Model the Complexity
Why wheels are important on planes
Simcenter enables Safran Landing Systems to avoid technical issues and streamline certification
By Jenn Schlegel
The Wright brothers didn’t have wheels on their first plane. So why do we? Here’s some food for thought: early aviation pioneers Wilbur and Orville Wright did not put wheels on their first plane, the 1903 Wright Flyer. The famous 12-second flight that took off on December 17th, 1903 from the beach in Kitty Hawk, North Carolina started by launching the flyer into the air using a rail system. The self-taught engineers didn’t use wheels or landing gear because, logically, they were taking off and landing in deep sand. Wheels would be problematic, to say the least.
Constructed with spruce wooden frames, unbleached muslin fabric and honestly heaps of tenacity, sheer grit and dreams, the first Wright brothers’ planes were all about getting off the ground and into “piloted” flight. Wheels were either for catapulting the early flyers into the air or for moving the Wright Flyers around on the ground. Only in around 1910 did the Wright brothers’ planes, the Military Flyer and the Model AB, feature wheels.

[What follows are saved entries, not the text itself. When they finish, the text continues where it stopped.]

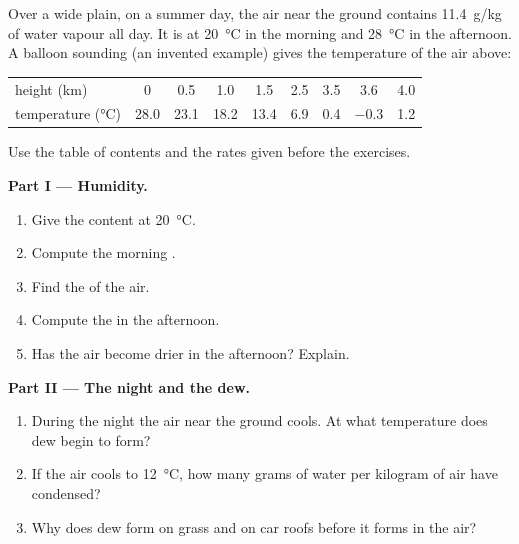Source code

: \begin{problem}
\label{pb:g10:why-clouds-form:1}
Over a wide plain, on a summer day, the air near the ground contains
\qty{11.4}{g/kg} of water vapour all day. It is at \qty{20}{\degreeCelsius}
in the morning and \qty{28}{\degreeCelsius} in the afternoon. A balloon
sounding (an invented example) gives the temperature of the air above:

\begin{center}
\small
\begin{tabular}{l*{8}{c}}
\hline
height (km) & 0 & 0.5 & 1.0 & 1.5 & 2.5 & 3.5 & 3.6 & 4.0 \\
temperature (\unit{\degreeCelsius}) & 28.0 & 23.1 & 18.2 & 13.4 & 6.9 & 0.4 & $-0.3$ & 1.2 \\
\hline
\end{tabular}
\end{center}

\noindent Use the table of  contents and the rates given before
the exercises.

\medskip
\noindent\textbf{Part I --- Humidity.}
\begin{enumerate}
  \item Give the  content at \qty{20}{\degreeCelsius}.
  \item Compute the morning .
  \item Find the  of the air.
  \item Compute the  in the afternoon.
  \item Has the air become drier in the afternoon? Explain.
\end{enumerate}

\medskip
\noindent\textbf{Part II --- The night and the dew.}
\begin{enumerate}[resume]
  \item During the night the air near the ground cools. At what temperature
        does dew begin to form?
  \item If the air cools to \qty{12}{\degreeCelsius}, how many grams of
        water per kilogram of air have condensed?
  \item Why does dew form on grass and on car roofs before it forms in the
        air?
\end{enumerate}


\end{problem}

But back to wheels and that 1903 flyer. The 1903 Wright Flyer’s wheels were actually attached to the rail system itself. The wheels, which the brothers constructed from recuperated bicycle hubs, were part of the dolly on the launch rail track, not the airplane. The wheels ran on a rail, in reality, an 18-meter wooden track running through the sand that launched the Wright Flyers into “flight”. A later model, the 1906 Wright Flyer, had wheels as well, but they were removable and only used to roll the aircraft from one spot to the other. They were removed before taking off on the track.

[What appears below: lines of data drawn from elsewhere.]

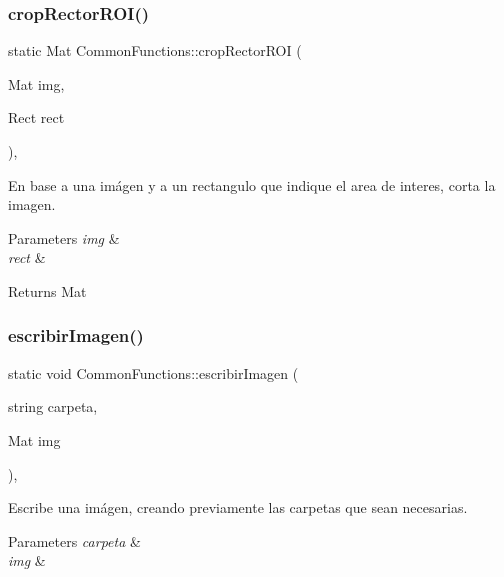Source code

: \subsubsection{\texorpdfstring{crop\+Rector\+R\+O\+I()}{cropRectorROI()}}
{\footnotesize\ttfamily static Mat Common\+Functions\+::crop\+Rector\+R\+OI (\begin{DoxyParamCaption}\item[{Mat}]{img,  }\item[{Rect}]{rect }\end{DoxyParamCaption})\hspace{0.3cm}{\ttfamily [inline]}, {\ttfamily [static]}}



En base a una imágen y a un rectangulo que indique el area de interes, corta la imagen. 


\begin{DoxyParams}{Parameters}
{\em img} & \\
\hline
{\em rect} & \\
\hline
\end{DoxyParams}
\begin{DoxyReturn}{Returns}
Mat 
\end{DoxyReturn}
\mbox{\label{classCommonFunctions_a1cbb74aeab1ac5dc96ba4871d0f07792}} 
\subsubsection{\texorpdfstring{escribir\+Imagen()}{escribirImagen()}}
{\footnotesize\ttfamily static void Common\+Functions\+::escribir\+Imagen (\begin{DoxyParamCaption}\item[{string}]{carpeta,  }\item[{Mat}]{img }\end{DoxyParamCaption})\hspace{0.3cm}{\ttfamily [inline]}, {\ttfamily [static]}}



Escribe una imágen, creando previamente las carpetas que sean necesarias. 


\begin{DoxyParams}{Parameters}
{\em carpeta} & \\
\hline
{\em img} & \\
\hline
\end{DoxyParams}
\mbox{\label{classCommonFunctions_a188e7c8fcb797856482ecfd4010c62a9}}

Landing gear: a long way since Kitty Hawk Almost 120 years later, we have come a long way since removable landing gear and catapulting flight tracks. Think about this: At Kitty Hawk, the first Wright Flyer weighed only 275 kilograms without the pilot, who by the way, flew in a prone position. Today, a big bird like a fully loaded Airbus A380 weighs in around a whopping 575,000 kilograms. Just think of the loads the landing gear needs to handle when landing something this immense. (And just a side note: the A380 usually has four pilots on board for long flights. Two pilots are required by regulators to fly the plane. Unlike, the Wright brothers, they fly the plane seated, obviously.)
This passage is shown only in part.